Benes and Butterfly schemes revisited

Jacques Patarin and Audrey Montreuil

Abstract

In~\cite{AV96}, W. Aiello and R. Venkatesan have shown how to construct pseudo-random functions of $2n$ bits $\rightarrow 2n$ bits from pseudo-random functions of $n$ bits $\rightarrow n$ bits. They claimed that their construction, called ``Benes'', reaches the optimal bound ($m\ll 2^n$) of security against adversaries with unlimited computing power but limited by $m$ queries in an adaptive chosen plaintext attack (CPA-2). However a complete proof of this result is not given in~\cite{AV96} since one of the assertions of~\cite{AV96} is wrong. Due to this, the proof given in~\cite{AV96} is valid for most attacks, but not for all the possible chosen plaintext attacks.

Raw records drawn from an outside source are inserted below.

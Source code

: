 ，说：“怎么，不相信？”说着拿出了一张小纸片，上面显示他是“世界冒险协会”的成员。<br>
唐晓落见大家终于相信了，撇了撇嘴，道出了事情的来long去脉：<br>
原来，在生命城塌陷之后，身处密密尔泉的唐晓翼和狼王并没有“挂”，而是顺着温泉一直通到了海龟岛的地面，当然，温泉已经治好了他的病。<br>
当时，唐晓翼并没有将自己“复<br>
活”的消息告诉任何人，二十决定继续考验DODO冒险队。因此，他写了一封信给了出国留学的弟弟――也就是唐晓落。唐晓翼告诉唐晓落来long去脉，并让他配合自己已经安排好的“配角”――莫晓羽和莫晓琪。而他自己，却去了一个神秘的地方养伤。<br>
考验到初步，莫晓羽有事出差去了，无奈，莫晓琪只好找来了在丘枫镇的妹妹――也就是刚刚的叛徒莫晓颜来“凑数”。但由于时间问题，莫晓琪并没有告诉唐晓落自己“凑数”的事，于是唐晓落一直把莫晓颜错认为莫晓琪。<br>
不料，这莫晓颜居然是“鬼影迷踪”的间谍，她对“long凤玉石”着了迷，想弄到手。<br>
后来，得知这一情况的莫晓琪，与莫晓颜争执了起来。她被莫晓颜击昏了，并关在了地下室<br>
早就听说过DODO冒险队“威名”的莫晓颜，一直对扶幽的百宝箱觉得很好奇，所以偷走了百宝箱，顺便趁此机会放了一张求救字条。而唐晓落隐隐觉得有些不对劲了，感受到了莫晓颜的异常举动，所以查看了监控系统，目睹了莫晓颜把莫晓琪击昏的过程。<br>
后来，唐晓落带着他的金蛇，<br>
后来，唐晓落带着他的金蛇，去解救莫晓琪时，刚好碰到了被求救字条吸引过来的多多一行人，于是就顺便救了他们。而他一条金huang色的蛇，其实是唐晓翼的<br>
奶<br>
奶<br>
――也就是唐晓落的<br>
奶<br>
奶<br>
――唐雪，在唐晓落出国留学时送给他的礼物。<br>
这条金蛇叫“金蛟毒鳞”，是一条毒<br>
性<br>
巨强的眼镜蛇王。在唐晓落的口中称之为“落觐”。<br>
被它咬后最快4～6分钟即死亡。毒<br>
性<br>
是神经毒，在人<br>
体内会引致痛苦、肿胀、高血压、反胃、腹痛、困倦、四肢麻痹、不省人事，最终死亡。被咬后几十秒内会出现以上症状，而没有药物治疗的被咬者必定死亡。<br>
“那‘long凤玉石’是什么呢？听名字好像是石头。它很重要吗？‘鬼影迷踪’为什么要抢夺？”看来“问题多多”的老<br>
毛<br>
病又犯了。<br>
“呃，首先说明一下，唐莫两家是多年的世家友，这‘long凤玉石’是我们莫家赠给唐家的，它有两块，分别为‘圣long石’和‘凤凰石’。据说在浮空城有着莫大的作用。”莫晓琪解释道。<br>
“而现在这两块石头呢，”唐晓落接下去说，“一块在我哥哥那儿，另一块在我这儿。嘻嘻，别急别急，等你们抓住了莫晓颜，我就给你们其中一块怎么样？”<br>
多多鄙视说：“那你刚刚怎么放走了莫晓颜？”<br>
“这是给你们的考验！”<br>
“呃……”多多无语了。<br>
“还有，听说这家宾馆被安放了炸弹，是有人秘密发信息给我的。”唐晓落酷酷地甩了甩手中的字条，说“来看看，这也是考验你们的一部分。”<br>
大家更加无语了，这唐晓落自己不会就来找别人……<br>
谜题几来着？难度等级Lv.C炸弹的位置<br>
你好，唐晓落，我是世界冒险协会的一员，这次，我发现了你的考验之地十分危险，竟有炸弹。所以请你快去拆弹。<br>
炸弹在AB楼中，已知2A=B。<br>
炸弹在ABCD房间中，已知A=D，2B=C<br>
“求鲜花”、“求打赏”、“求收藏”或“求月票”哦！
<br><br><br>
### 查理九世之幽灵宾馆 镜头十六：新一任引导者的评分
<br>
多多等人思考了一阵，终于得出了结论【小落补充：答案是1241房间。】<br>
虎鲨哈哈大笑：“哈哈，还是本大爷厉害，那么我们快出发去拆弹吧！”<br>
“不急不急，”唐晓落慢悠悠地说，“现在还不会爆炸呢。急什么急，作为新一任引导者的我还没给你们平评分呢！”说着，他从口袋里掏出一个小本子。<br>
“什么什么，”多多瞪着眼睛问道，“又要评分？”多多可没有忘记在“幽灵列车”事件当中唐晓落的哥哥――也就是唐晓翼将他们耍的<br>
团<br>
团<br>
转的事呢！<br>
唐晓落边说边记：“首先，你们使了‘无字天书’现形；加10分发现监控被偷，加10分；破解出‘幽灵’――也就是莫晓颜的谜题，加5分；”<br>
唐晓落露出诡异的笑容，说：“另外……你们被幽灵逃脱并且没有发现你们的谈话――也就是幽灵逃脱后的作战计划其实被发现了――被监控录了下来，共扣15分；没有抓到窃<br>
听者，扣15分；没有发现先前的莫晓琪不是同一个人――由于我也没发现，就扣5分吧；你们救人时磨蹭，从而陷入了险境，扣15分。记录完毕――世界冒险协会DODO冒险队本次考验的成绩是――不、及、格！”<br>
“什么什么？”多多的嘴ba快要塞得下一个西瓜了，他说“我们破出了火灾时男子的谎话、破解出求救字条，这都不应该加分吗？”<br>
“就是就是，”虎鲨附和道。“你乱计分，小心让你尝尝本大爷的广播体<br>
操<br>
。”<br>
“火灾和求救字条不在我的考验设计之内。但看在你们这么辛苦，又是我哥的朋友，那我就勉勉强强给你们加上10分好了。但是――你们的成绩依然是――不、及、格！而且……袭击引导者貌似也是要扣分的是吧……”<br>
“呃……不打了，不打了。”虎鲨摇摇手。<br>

In this paper we will in a way fix this problem since for all $\varepsilon>0$, we will prove CPA-2 security when $m\ll 2^{n(1-\varepsilon)}$. However we will also see that the probability to distinguish Benes functions from random functions is sometime larger than the term in $\frac{m^2}{2^{2n}}$ given in~\cite{AV96}. One of the key idea in our proof will be to notice that, when $m\gg2^{2n/3}$ and $m\ll2^n$, for large number of variables linked with some critical equalities, the average number of solutions may be large (i.e. $\gg1$) while, at the same time, the probability to have at least one such critical equalities is negligible (i.e. $\ll1$).\\ \textbf{Key Words}: Pseudo-random functions, unconditional security, information-theoretic primitive, design of keyed hash functions.